Edit: I wonder if $$P:\mathbb{N} \to \mathbb{R}$$ is injective...

• I guess I wouldn't be shocked that reciprocating a periodic function which is often close to $0$ would do this. Maybe I'm not seeing it. Jan 23, 2020 at 17:13
• Could you explain what you mean by "rational approximations for $\pi$ and whatnot"? Jan 23, 2020 at 17:14
• @clathratus integers $n$ can get arbitrarily close to some integer (and trivially, rational) multiples of $\pi$, and if some integer is close to an integer multiple of $\pi$, its corresponding term in our sum becomes arbitrarily large, and so the terms in our sum are not bounded and hence it does not converge. Jan 23, 2020 at 17:18
• I haven't pieced together the details yet, but I'm going to say about 75% that this has to do with rational approximations to $\pi$ and what amount to 'harmonics' in the sum where e.g. the fact that you have peaks every sixth $n$ in the early range is related to the fact that $2\pi\approx 6$ so that $1/\sin(n+6)\approx 1/\sin(n)$. Similarly, the wavefronts for $n\lt 1000$ are almost certainly spaced 44 units apart corresponding to $14\pi\approx 44$. I wouldn't be surprised if there's some very clever Fourier-esque transform that makes this explicit. Jan 23, 2020 at 21:41
• You get a huge jump when $n$ is the numerator of a convergent of $\pi$. In between two such numerators, you get something close to "periodic" behaviour with smaller jumps from earlier convergents. It's a pity that between your second and third plots you skipped the two large jumps close together from $333$ and $355$. Jan 23, 2020 at 21:54

The comments are well illustrating what's going on here. I'm writing the post to insert images and add a little explanation on continued fraction approximation.
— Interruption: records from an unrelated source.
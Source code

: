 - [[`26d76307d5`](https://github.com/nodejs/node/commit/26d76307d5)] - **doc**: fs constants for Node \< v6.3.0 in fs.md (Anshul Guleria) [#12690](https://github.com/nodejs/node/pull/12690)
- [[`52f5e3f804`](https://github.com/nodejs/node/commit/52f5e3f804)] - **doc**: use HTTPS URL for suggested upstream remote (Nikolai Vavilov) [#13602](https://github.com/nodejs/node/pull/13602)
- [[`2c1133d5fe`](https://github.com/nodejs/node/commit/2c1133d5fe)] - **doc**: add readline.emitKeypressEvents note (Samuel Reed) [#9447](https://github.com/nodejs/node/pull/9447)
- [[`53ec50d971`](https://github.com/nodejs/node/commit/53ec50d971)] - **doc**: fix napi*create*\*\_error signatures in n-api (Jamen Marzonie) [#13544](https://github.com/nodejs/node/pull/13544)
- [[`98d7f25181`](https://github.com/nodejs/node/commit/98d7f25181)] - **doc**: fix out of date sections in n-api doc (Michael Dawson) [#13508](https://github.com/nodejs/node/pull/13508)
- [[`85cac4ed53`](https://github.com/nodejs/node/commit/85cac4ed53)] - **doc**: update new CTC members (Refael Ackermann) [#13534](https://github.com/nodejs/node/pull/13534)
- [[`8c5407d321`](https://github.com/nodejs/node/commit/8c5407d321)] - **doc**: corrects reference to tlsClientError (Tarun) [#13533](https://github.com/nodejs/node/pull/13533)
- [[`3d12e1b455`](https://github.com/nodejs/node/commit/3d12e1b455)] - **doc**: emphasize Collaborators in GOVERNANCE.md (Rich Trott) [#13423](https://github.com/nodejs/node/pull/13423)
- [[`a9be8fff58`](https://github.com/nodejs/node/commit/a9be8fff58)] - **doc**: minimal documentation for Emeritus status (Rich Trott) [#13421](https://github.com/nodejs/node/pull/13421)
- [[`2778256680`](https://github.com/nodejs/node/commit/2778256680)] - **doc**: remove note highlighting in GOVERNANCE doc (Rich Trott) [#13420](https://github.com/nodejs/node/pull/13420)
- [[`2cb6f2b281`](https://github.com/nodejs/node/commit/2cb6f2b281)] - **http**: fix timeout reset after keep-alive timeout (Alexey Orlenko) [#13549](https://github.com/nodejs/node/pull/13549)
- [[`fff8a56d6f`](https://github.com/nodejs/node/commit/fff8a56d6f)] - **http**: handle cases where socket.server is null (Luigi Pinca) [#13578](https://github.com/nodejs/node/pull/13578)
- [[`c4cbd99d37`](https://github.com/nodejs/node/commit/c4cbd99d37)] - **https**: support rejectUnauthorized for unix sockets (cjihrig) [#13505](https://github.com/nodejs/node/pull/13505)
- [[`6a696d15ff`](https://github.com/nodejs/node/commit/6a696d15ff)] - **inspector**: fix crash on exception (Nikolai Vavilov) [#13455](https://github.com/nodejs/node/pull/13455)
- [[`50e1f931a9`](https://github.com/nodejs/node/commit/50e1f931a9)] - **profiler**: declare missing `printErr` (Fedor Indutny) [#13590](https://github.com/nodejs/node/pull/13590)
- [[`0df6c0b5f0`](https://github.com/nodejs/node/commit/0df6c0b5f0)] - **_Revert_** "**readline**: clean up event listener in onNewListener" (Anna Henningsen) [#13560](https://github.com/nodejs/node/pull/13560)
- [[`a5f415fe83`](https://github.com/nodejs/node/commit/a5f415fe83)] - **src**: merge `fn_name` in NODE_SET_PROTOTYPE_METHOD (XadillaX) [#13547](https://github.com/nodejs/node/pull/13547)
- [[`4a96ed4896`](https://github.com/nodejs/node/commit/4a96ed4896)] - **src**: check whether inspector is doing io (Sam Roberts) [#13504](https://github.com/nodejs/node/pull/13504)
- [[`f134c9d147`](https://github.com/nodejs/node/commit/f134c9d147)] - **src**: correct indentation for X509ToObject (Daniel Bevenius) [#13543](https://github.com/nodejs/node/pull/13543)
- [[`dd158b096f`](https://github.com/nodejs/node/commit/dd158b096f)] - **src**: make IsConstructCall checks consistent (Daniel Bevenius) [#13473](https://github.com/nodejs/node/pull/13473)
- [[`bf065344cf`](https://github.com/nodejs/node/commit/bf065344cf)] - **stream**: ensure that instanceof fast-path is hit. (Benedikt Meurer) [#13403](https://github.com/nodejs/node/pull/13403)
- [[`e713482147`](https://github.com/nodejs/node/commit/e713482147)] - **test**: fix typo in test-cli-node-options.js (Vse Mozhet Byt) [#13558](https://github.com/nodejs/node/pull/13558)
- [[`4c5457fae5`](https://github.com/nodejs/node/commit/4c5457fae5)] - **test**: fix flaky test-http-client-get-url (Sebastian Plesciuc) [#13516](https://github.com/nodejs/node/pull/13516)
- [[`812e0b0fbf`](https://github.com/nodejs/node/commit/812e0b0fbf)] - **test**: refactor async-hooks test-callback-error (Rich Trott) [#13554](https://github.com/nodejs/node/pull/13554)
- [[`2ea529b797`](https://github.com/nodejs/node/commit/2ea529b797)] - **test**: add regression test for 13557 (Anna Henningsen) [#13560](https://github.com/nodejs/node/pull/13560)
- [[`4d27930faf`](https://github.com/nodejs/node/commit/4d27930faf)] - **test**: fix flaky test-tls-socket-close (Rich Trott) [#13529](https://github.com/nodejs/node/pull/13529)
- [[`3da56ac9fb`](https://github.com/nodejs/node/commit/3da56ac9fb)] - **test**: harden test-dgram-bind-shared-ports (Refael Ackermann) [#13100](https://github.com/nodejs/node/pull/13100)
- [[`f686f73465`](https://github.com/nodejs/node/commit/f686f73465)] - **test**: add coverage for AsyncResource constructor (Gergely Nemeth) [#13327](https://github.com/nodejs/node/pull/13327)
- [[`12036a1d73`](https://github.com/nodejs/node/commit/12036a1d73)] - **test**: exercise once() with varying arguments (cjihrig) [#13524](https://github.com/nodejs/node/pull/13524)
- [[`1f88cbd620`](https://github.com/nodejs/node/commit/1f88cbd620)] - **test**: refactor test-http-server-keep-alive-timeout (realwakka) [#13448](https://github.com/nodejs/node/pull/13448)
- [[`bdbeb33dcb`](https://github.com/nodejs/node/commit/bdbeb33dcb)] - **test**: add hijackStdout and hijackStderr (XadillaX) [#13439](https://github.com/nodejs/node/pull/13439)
As I mentioned above at comment, the 'best' rational approximations of irrational number come from its continued fraction. The first rational approximations of $$\pi$$ are $$3, \frac{22}{7}, \frac{333}{106}, \frac{355}{113}, \frac{103993}{33102}, \frac{104348}{33215}, \frac{208341}{66317}, \frac{312689}{99532}, \cdots .$$ (Mathematica code is like Table[FromContinuedFraction[ContinuedFraction[Pi, k]], {k, 1, 20}])

Recall the fact that, For an irrational number $$x$$ and its $$n$$th convergent $$a_n/b_n$$ (where $$a_n$$ and $$b_n$$ are coprime integers), we have $$\left| x- \frac{a_n}{b_n}\right|<\frac{1}{b_n b_{n+1}}$$ (**).
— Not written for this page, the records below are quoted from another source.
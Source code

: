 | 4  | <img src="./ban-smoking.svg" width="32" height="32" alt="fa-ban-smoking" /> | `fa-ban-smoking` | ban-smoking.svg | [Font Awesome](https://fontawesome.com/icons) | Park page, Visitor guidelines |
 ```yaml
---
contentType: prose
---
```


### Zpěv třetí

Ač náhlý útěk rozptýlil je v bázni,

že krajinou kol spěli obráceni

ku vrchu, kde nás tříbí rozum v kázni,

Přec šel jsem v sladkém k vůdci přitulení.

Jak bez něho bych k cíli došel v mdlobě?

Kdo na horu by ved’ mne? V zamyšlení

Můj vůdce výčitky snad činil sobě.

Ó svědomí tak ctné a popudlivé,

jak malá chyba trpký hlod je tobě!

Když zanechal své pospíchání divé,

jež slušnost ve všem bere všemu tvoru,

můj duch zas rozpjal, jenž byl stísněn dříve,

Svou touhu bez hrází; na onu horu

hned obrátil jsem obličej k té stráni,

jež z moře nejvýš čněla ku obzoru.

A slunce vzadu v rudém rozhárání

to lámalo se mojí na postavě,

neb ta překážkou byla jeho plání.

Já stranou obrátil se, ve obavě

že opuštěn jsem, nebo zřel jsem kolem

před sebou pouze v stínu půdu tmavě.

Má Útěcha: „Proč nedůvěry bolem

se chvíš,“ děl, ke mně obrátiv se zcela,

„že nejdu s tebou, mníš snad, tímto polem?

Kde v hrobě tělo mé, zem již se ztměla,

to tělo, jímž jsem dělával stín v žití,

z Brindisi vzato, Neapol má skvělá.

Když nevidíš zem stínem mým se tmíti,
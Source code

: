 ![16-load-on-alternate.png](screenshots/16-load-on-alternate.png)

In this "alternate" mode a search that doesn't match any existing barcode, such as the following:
At a good approximation of $$\pi$$, say $$355/113$$, we have $$355 \approx 113 \pi$$ so $$\sin (355) \approx 0$$. Further, note that $$\left|\pi - \frac{355}{113}\right|< \frac{1}{113\cdot 33102}$$ by the above fact (**), so the difference is estimated as \begin{align*}|\sin(355)|& = |\sin(355 - 113\pi)|= \sin \left( 113\cdot \left|\pi-\frac{355}{113}\right|\right) & \\ & < \sin \frac{1}{33102} < \frac{1}{33102}\end{align*} so $$\left|\frac{1}{\sin(355)}\right|>33102$$, and thus the jump at $$355$$ is bigger than $$30000$$. (Numerical calculation gives $$\frac{1}{\sin(355)}= -33173.708\dots$$.)
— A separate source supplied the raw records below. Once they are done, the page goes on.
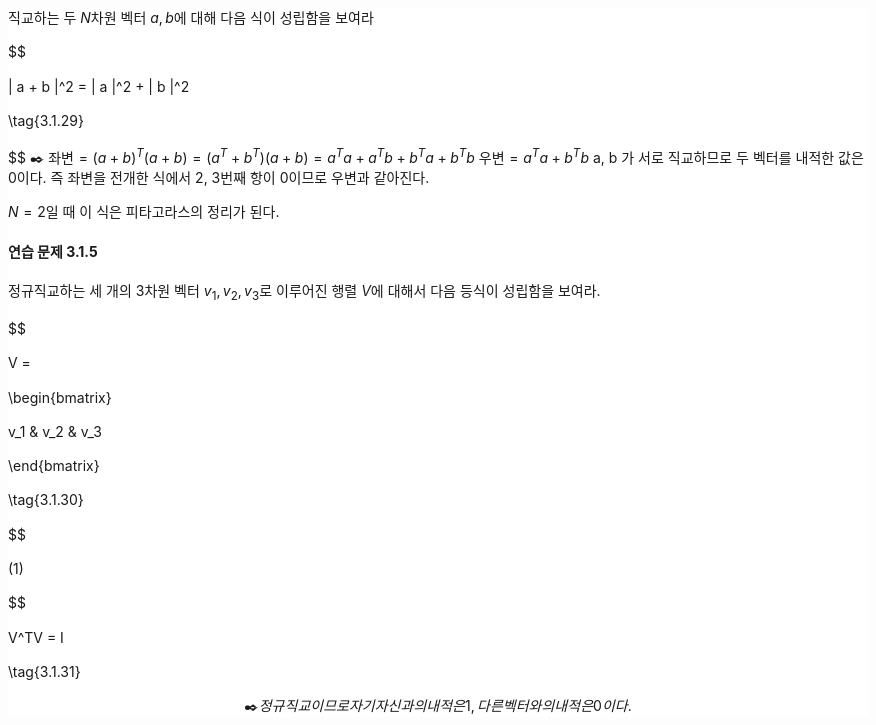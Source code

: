 

직교하는 두 $N$차원 벡터 $a, b$에 대해 다음 식이 성립함을 보여라



$$



\| a + b \|^2 = \| a \|^2 + \| b \|^2 

\tag{3.1.29}



$$
✒️
좌변$=(a+b)^T(a+b)=(a^T+b^T)(a+b)=a^Ta+a^Tb+b^Ta+b^Tb$
우변$=a^Ta+b^Tb$
a, b 가 서로 직교하므로 두 벡터를 내적한 값은 0이다.
즉 좌변을 전개한 식에서 2, 3번째 항이 0이므로 우변과 같아진다.


$N=2$일 때 이 식은 피타고라스의 정리가 된다.


#### 연습 문제 3.1.5



정규직교하는 세 개의 3차원 벡터 $v_1, v_2, v_3$로 이루어진 행렬 $V$에 대해서 다음 등식이 성립함을 보여라.



$$



V = 

\begin{bmatrix}

v_1 & v_2 & v_3

\end{bmatrix}

\tag{3.1.30}



$$



(1)

$$ 



V^TV = I

\tag{3.1.31}



$$
✒️
정규직교이므로 자기 자신과의 내적은 1, 다른 벡터와의 내적은 0이다.
$$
(You see a jump at $$710$$, which is $$355\times 2$$. Note that $$\pi \approx 355/113 = 710/226$$)

You have the next continued fraction estimation $$103993/33102$$, i.e so there is a jump at $$103993$$. The size of this jump is similarly estimated as $$>33215$$.

Then the next jump is quite close since the next continued fraction estimation is $$104348/33215$$, with jump greater than $$66317$$.

This pattern, big jumps at numerator of continued fraction estimation of $$\pi$$ continues as follows.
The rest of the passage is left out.